Programda Cunta yönetimi işgali altındaki Mısır’da 24 Mart tarihinde 20 dakika süren bir duruşmada 529 kişi hakkında verilen idam kararlarının bir insanlık suçu olduğu belirtildi. Kuran’ı Kerim ve mealinin okunduğu programda yapılan konuşmalarda Üniversiteli Müslümanlar olarak yaşananlar karşısında sessiz kalınmayacağı bildirildi. İslam dünyasında gerçekleşen halkların özgürlük ve adalet arayışlarının emperyalistler ve onların yerli işbirlikçisi diktatörler eliyle baltalanmasının kabul edilmeyeceği bildirildi.
Grup adına okunan basın açıklaması ardından yapılan dua sonrası program sona erdi. Son bölümde hep beraber “Dağlardayız Biz Ovalarda” marşını söylenmesi ardından öğrencilerin eylem yerinden ayrıldı.
Basın Açıklaması Metni:
EMPERYALİSTLER VE DİKTATÖRLER YENİLECEK İSLAMİ DİRENİŞ KAZANACAK!

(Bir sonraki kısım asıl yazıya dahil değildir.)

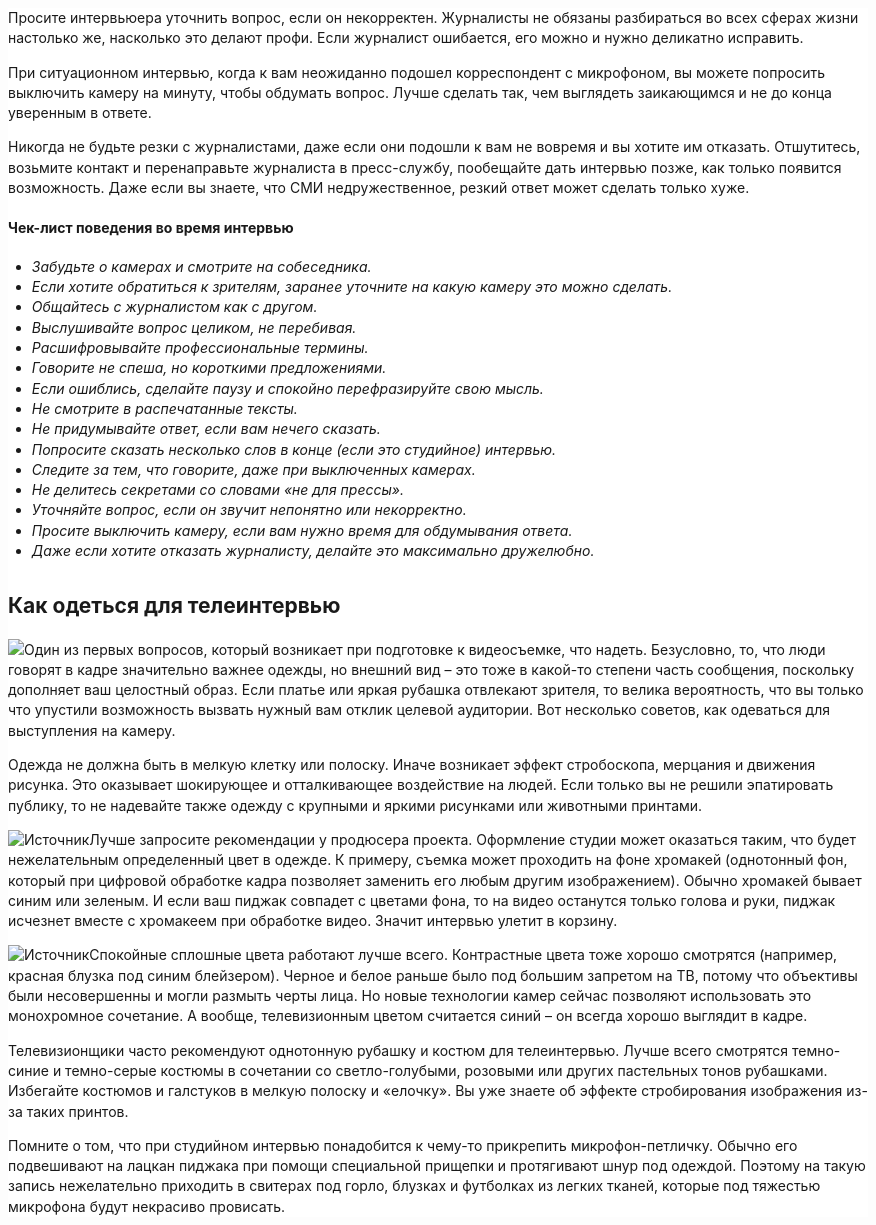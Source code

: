 Просите интервьюера уточнить вопрос, если он некорректен. Журналисты не обязаны разбираться во всех сферах жизни настолько же, насколько это делают профи. Если журналист ошибается, его можно и нужно деликатно исправить.

При ситуационном интервью, когда к вам неожиданно подошел корреспондент с микрофоном, вы можете попросить выключить камеру на минуту, чтобы обдумать вопрос. Лучше сделать так, чем выглядеть заикающимся и не до конца уверенным в ответе.

Никогда не будьте резки с журналистами, даже если они подошли к вам не вовремя и вы хотите им отказать. Отшутитесь, возьмите контакт и перенаправьте журналиста в пресс-службу, пообещайте дать интервью позже, как только появится возможность. Даже если вы знаете, что СМИ недружественное, резкий ответ может сделать только хуже.

#### Чек-лист поведения во время интервью

* *Забудьте о камерах и смотрите на собеседника.*
* *Если хотите обратиться к зрителям, заранее уточните на какую камеру это можно сделать.*
* *Общайтесь с журналистом как с другом.*
* *Выслушивайте вопрос целиком, не перебивая.*
* *Расшифровывайте профессиональные термины.*
* *Говорите не спеша, но короткими предложениями.*
* *Если ошиблись, сделайте паузу и спокойно перефразируйте свою мысль.*
* *Не смотрите в распечатанные тексты.*
* *Не придумывайте ответ, если вам нечего сказать.*
* *Попросите сказать несколько слов в конце (если это студийное) интервью.*
* *Следите за тем, что говорите, даже при выключенных камерах.*
* *Не делитесь секретами со словами «не для прессы».*
* *Уточняйте вопрос, если он звучит непонятно или некорректно.*
* *Просите выключить камеру, если вам нужно время для обдумывания ответа.*
* *Даже если хотите отказать журналисту, делайте это максимально дружелюбно.*

Как одеться для телеинтервью
----------------------------

![](https://habrastorage.org/getpro/habr/upload_files/d5b/2b2/c7b/d5b2b2c7bda90232465ed0a332255694.jpeg)Один из первых вопросов, который возникает при подготовке к видеосъемке, что надеть. Безусловно, то, что люди говорят в кадре значительно важнее одежды, но внешний вид – это тоже в какой-то степени часть сообщения, поскольку дополняет ваш целостный образ. Если платье или яркая рубашка отвлекают зрителя, то велика вероятность, что вы только что упустили возможность вызвать нужный вам отклик целевой аудитории. Вот несколько советов, как одеваться для выступления на камеру.

Одежда не должна быть в мелкую клетку или полоску. Иначе возникает эффект стробоскопа, мерцания и движения рисунка. Это оказывает шокирующее и отталкивающее воздействие на людей. Если только вы не решили эпатировать публику, то не надевайте также одежду с крупными и яркими рисунками или животными принтами.

![](https://habrastorage.org/getpro/habr/upload_files/3fc/1f6/6a6/3fc1f66a6c64e34de104c01511b56584.jpeg "Источник")Лучше запросите рекомендации у продюсера проекта. Оформление студии может оказаться таким, что будет нежелательным определенный цвет в одежде. К примеру, съемка может проходить на фоне хромакей (однотонный фон, который при цифровой обработке кадра позволяет заменить его любым другим изображением). Обычно хромакей бывает синим или зеленым. И если ваш пиджак совпадет с цветами фона, то на видео останутся только голова и руки, пиджак исчезнет вместе с хромакеем при обработке видео. Значит интервью улетит в корзину.

![](https://habrastorage.org/getpro/habr/upload_files/f08/805/44d/f0880544df1f1db6a7efde7b60692baa.jpeg "Источник")Спокойные сплошные цвета работают лучше всего. Контрастные цвета тоже хорошо смотрятся (например, красная блузка под синим блейзером). Черное и белое раньше было под большим запретом на ТВ, потому что объективы были несовершенны и могли размыть черты лица. Но новые технологии камер сейчас позволяют использовать это монохромное сочетание. А вообще, телевизионным цветом считается синий – он всегда хорошо выглядит в кадре. 

Телевизионщики часто рекомендуют однотонную рубашку и костюм для телеинтервью. Лучше всего смотрятся темно-синие и темно-серые костюмы в сочетании со светло-голубыми, розовыми или других пастельных тонов рубашками. Избегайте костюмов и галстуков в мелкую полоску и «елочку». Вы уже знаете об эффекте стробирования изображения из-за таких принтов.

Помните о том, что при студийном интервью понадобится к чему-то прикрепить микрофон-петличку. Обычно его подвешивают на лацкан пиджака при помощи специальной прищепки и протягивают шнур под одеждой. Поэтому на такую запись нежелательно приходить в свитерах под горло, блузках и футболках из легких тканей, которые под тяжестью микрофона будут некрасиво провисать.
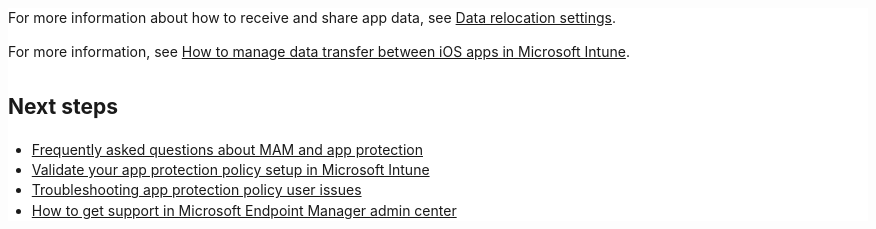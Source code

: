 For more information about how to receive and share app data, see [Data relocation settings](/mem/intune/apps/app-protection-policy-settings-ios#data-protection).

For more information, see [How to manage data transfer between iOS apps in Microsoft Intune](/mem/intune/apps/data-transfer-between-apps-manage-ios).



## Next steps

- [Frequently asked questions about MAM and app protection](/mem/intune/apps/mam-faq)
- [Validate your app protection policy setup in Microsoft Intune](/mem/intune/apps/app-protection-policies-validate)
- [Troubleshooting app protection policy user issues](troubleshoot-mam.md)
- [How to get support in Microsoft Endpoint Manager admin center](/mem/get-support)
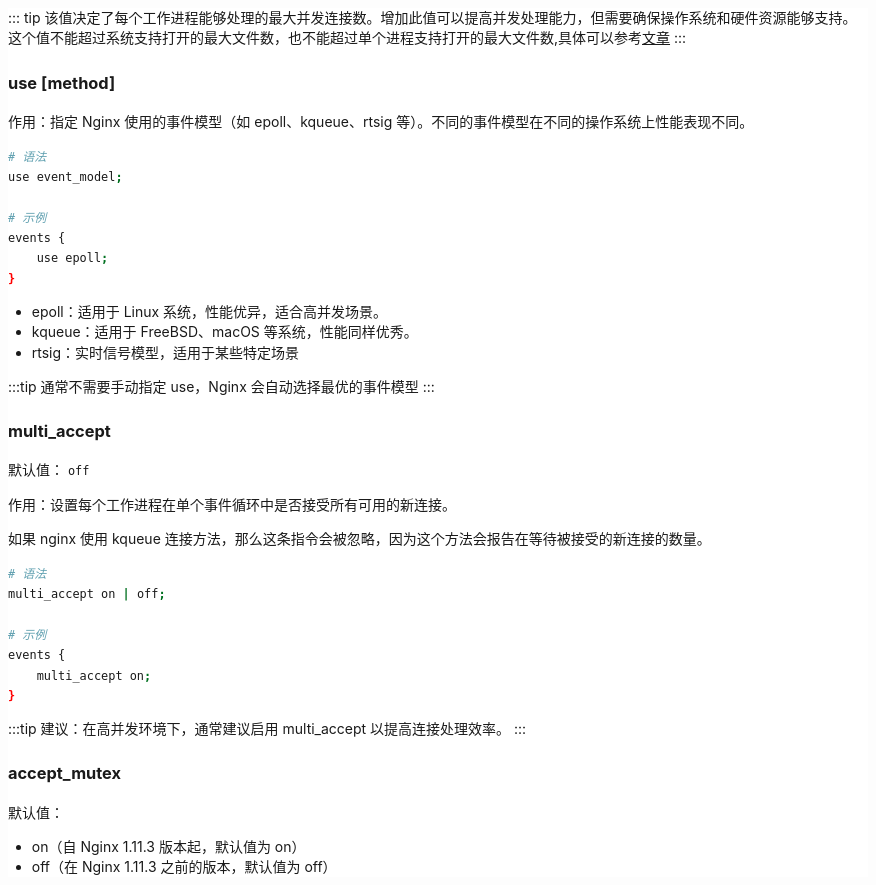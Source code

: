 ::: tip
该值决定了每个工作进程能够处理的最大并发连接数。增加此值可以提高并发处理能力，但需要确保操作系统和硬件资源能够支持。  
这个值不能超过系统支持打开的最大文件数，也不能超过单个进程支持打开的最大文件数,具体可以参考[文章](https://cloud.tencent.com/developer/article/1114773)
:::

### use [method]

作用：指定 Nginx 使用的事件模型（如 epoll、kqueue、rtsig 等）。不同的事件模型在不同的操作系统上性能表现不同。

```bash
# 语法
use event_model;

# 示例
events {
    use epoll;
}
```

- epoll：适用于 Linux 系统，性能优异，适合高并发场景。
- kqueue：适用于 FreeBSD、macOS 等系统，性能同样优秀。
- rtsig：实时信号模型，适用于某些特定场景

:::tip
通常不需要手动指定 use，Nginx 会自动选择最优的事件模型
:::

### multi_accept

默认值： `off`

作用：设置每个工作进程在单个事件循环中是否接受所有可用的新连接。

如果 nginx 使用 kqueue 连接方法，那么这条指令会被忽略，因为这个方法会报告在等待被接受的新连接的数量。

```bash
# 语法
multi_accept on | off;

# 示例
events {
    multi_accept on;
}
```

:::tip
建议：在高并发环境下，通常建议启用 multi_accept 以提高连接处理效率。
:::

### accept_mutex

默认值：

- on（自 Nginx 1.11.3 版本起，默认值为 on）
- off（在 Nginx 1.11.3 之前的版本，默认值为 off）
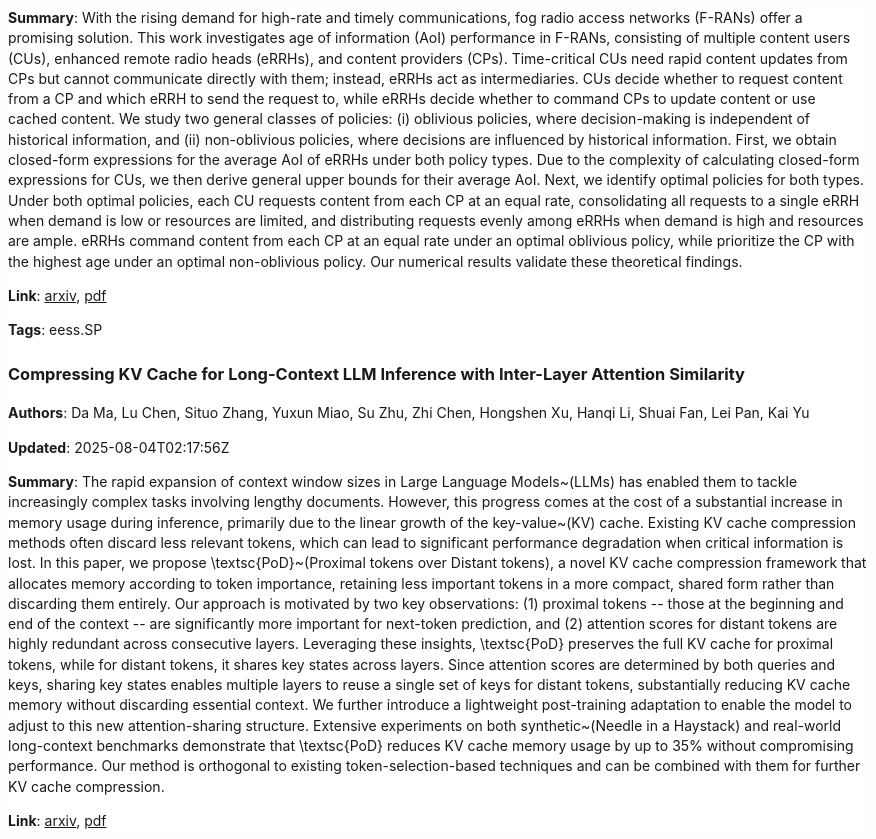**Summary**: With the rising demand for high-rate and timely communications, fog radio access networks (F-RANs) offer a promising solution. This work investigates age of information (AoI) performance in F-RANs, consisting of multiple content users (CUs), enhanced remote radio heads (eRRHs), and content providers (CPs). Time-critical CUs need rapid content updates from CPs but cannot communicate directly with them; instead, eRRHs act as intermediaries. CUs decide whether to request content from a CP and which eRRH to send the request to, while eRRHs decide whether to command CPs to update content or use cached content. We study two general classes of policies: (i) oblivious policies, where decision-making is independent of historical information, and (ii) non-oblivious policies, where decisions are influenced by historical information. First, we obtain closed-form expressions for the average AoI of eRRHs under both policy types. Due to the complexity of calculating closed-form expressions for CUs, we then derive general upper bounds for their average AoI. Next, we identify optimal policies for both types. Under both optimal policies, each CU requests content from each CP at an equal rate, consolidating all requests to a single eRRH when demand is low or resources are limited, and distributing requests evenly among eRRHs when demand is high and resources are ample. eRRHs command content from each CP at an equal rate under an optimal oblivious policy, while prioritize the CP with the highest age under an optimal non-oblivious policy. Our numerical results validate these theoretical findings.

**Link**: [arxiv](http://arxiv.org/abs/2407.02930v4),  [pdf](http://arxiv.org/pdf/2407.02930v4)

**Tags**: eess.SP 



### Compressing KV Cache for Long-Context LLM Inference with Inter-Layer   Attention Similarity
**Authors**: Da Ma, Lu Chen, Situo Zhang, Yuxun Miao, Su Zhu, Zhi Chen, Hongshen Xu, Hanqi Li, Shuai Fan, Lei Pan, Kai Yu

**Updated**: 2025-08-04T02:17:56Z

**Summary**: The rapid expansion of context window sizes in Large Language Models~(LLMs) has enabled them to tackle increasingly complex tasks involving lengthy documents. However, this progress comes at the cost of a substantial increase in memory usage during inference, primarily due to the linear growth of the key-value~(KV) cache. Existing KV cache compression methods often discard less relevant tokens, which can lead to significant performance degradation when critical information is lost. In this paper, we propose \textsc{PoD}~(Proximal tokens over Distant tokens), a novel KV cache compression framework that allocates memory according to token importance, retaining less important tokens in a more compact, shared form rather than discarding them entirely. Our approach is motivated by two key observations: (1) proximal tokens -- those at the beginning and end of the context -- are significantly more important for next-token prediction, and (2) attention scores for distant tokens are highly redundant across consecutive layers. Leveraging these insights, \textsc{PoD} preserves the full KV cache for proximal tokens, while for distant tokens, it shares key states across layers. Since attention scores are determined by both queries and keys, sharing key states enables multiple layers to reuse a single set of keys for distant tokens, substantially reducing KV cache memory without discarding essential context. We further introduce a lightweight post-training adaptation to enable the model to adjust to this new attention-sharing structure. Extensive experiments on both synthetic~(Needle in a Haystack) and real-world long-context benchmarks demonstrate that \textsc{PoD} reduces KV cache memory usage by up to 35\% without compromising performance. Our method is orthogonal to existing token-selection-based techniques and can be combined with them for further KV cache compression.

**Link**: [arxiv](http://arxiv.org/abs/2412.02252v2),  [pdf](http://arxiv.org/pdf/2412.02252v2)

Cunta yönetimi işgali altındaki Mısır’da 24 Mart tarihinde 20 dakika süren bir duruşmada 529 kişi hakkında verilen idam kararı bir insanlık suçudur. Bu kararı veren mahkemenin geçtiğimiz 3 Temmuz 2013’te askeri cunta tarafından gerçekleştirilen darbecilerin emrinde olduğu aşikârdır.
Aynı askeri cunta 14 Ağustos 2013 Çarşamba günü Adeviyye Meydanı’nda üç bin’i aşkın insanı şehit etmekten kaçınmamıştır. Cuntanın askerleri ve polisleri tarafından üç bin’i aşkın insanın şehit edildiği, on binlerce insanın yaralandığı bir günün akabinde tutuklanan 1900 vatandaş sözde mahkemeye çıkarılmış ve 20 dakikalık bir duruşmada 529 idam kararı okunmuştur.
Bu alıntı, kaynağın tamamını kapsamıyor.